Background Equine piroplasmosis (EP) is a tick-borne disease of equids caused by intraerythrocytic apicomplexan parasites Theileria equi , Babesia caballi , and the recently identified Theileria haneyi . Acute cases can be severe, with anemia, jaundice, abortion, or sudden death. Survivors remain lifelong carriers, serving as reservoirs for tick-borne and iatrogenic transmission. No vaccines are currently available, and control strategies rely heavily on accurate diagnostics and chemotherapeutic intervention. Imidocarb dipropionate (ID) is the current standard of care for both acute treatment and radical cure. However, growing concerns regarding ID-resistant parasite strains and its associated toxicity have highlighted the urgent need for novel, safer, and more effective antiparasitic agents. Here, we assessed the in vitro efficacy of tafenoquine succinate (TFQ), a synthetic 8-aminoquinoline with broad antiparasitic activity, against T. equi and B. caballi as a potential treatment for equine piroplasmosis. Methods The effect of TFQ on T. equi and B. caballi was evaluated in vitro in parasite cultures. The percentage of parasitized erythrocytes was measured by flow cytometry, and the effect of TFQ on parasite growth was compared to that of ID. TFQ toxicity on horse peripheral blood mononuclear cells (PBMC) was assessed via a colorimetric metabolic assay. Results TFQ reduced T. equi parasitemia dose-dependently, matching ID efficacy at 72 hours.

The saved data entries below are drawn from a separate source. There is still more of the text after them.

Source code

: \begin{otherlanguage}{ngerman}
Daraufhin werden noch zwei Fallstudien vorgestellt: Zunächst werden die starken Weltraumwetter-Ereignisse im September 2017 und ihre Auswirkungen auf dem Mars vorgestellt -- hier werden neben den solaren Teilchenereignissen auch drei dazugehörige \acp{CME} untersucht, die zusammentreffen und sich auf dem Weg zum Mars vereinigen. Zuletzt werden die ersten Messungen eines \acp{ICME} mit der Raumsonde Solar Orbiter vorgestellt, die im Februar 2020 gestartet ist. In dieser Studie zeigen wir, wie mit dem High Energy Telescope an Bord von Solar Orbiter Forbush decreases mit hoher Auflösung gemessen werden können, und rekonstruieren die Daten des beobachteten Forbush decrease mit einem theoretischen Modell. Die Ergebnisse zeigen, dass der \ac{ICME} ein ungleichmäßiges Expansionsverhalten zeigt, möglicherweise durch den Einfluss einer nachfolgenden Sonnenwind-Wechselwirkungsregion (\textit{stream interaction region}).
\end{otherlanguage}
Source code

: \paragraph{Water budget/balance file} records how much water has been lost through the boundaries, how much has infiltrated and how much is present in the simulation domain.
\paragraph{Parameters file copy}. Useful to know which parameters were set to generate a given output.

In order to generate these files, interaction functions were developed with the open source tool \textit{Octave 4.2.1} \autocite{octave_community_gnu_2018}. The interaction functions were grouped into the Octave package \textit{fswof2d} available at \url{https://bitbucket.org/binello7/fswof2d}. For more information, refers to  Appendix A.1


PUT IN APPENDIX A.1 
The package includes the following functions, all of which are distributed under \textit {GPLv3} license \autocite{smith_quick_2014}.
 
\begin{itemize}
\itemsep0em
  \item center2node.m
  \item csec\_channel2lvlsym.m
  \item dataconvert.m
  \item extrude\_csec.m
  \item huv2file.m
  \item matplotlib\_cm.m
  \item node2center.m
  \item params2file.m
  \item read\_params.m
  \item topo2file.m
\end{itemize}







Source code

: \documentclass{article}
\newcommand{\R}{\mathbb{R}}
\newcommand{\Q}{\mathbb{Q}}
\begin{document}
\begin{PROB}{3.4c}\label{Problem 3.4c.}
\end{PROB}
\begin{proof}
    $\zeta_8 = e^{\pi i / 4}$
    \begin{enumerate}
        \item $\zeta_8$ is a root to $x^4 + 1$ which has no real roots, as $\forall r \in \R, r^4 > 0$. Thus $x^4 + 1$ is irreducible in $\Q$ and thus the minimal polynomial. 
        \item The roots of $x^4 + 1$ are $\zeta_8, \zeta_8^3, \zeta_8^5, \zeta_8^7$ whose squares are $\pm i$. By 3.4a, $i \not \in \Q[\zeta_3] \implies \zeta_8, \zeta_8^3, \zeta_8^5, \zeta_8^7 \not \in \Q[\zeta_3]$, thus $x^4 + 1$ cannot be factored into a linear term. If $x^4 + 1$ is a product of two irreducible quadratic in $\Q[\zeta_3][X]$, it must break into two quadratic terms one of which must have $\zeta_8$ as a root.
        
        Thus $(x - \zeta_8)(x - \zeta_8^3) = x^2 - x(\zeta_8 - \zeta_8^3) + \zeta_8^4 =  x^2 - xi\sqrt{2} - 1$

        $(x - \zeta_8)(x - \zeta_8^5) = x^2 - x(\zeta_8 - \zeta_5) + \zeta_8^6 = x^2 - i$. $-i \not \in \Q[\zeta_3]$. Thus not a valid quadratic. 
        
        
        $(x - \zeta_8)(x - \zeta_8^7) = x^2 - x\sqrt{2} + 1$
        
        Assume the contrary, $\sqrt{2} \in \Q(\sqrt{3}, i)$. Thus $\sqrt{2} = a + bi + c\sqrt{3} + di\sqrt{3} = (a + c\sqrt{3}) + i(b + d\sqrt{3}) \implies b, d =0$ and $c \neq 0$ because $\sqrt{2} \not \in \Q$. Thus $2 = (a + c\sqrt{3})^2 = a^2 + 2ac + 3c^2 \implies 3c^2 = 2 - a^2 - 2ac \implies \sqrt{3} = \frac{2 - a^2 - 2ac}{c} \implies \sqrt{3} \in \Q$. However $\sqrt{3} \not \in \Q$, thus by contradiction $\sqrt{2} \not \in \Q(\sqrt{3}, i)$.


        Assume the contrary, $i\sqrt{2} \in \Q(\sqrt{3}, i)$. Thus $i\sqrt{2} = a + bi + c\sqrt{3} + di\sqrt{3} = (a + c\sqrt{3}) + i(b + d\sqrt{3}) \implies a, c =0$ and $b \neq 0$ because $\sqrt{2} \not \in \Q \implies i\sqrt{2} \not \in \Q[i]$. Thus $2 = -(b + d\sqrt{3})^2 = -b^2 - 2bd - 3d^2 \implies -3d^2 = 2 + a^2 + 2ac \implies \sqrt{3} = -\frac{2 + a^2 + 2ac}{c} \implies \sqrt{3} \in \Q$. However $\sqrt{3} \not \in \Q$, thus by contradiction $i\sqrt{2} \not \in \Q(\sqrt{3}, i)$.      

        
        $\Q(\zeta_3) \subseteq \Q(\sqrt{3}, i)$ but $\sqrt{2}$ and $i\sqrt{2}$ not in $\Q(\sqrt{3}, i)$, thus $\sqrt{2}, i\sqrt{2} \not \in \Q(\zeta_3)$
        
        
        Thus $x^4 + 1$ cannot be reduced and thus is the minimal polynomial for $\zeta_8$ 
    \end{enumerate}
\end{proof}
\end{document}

For B. caballi , TFQ had no effect at 5–10 µM but inhibited growth at 15 µM, similar results to ID. TFQ exhibited approximately threefold greater potency against T. equi [IC₅₀: 5.90 µM (95% CI: 4.99–5.96); IC₉₉: 60.74 µM (95% CI: 37.41–113.3)] compared to B. caballi [IC₅₀: 14.5 µM (95% CI: 13.81–15.23); IC₉₉: 20.44 µM (95% CI: 17.77–28.84)]. The narrower confidence intervals for T. equi suggest a more consistent antiparasitic response across replicates. Cytotoxicity assays showed no toxic effects on equine PBMCs at 2.5–5 µM (p > 0.05), while concentrations ≥ 10 µM indicated potential toxicity. These findings suggest TFQ selectively targets parasites over host cells, supporting its therapeutic potential. Conclusions TFQ significantly inhibited T. equi and B. caballi growth at doses tolerated by equine PBMCs, supporting its potential as an alternative treatment for EP and warranting further in vivo study.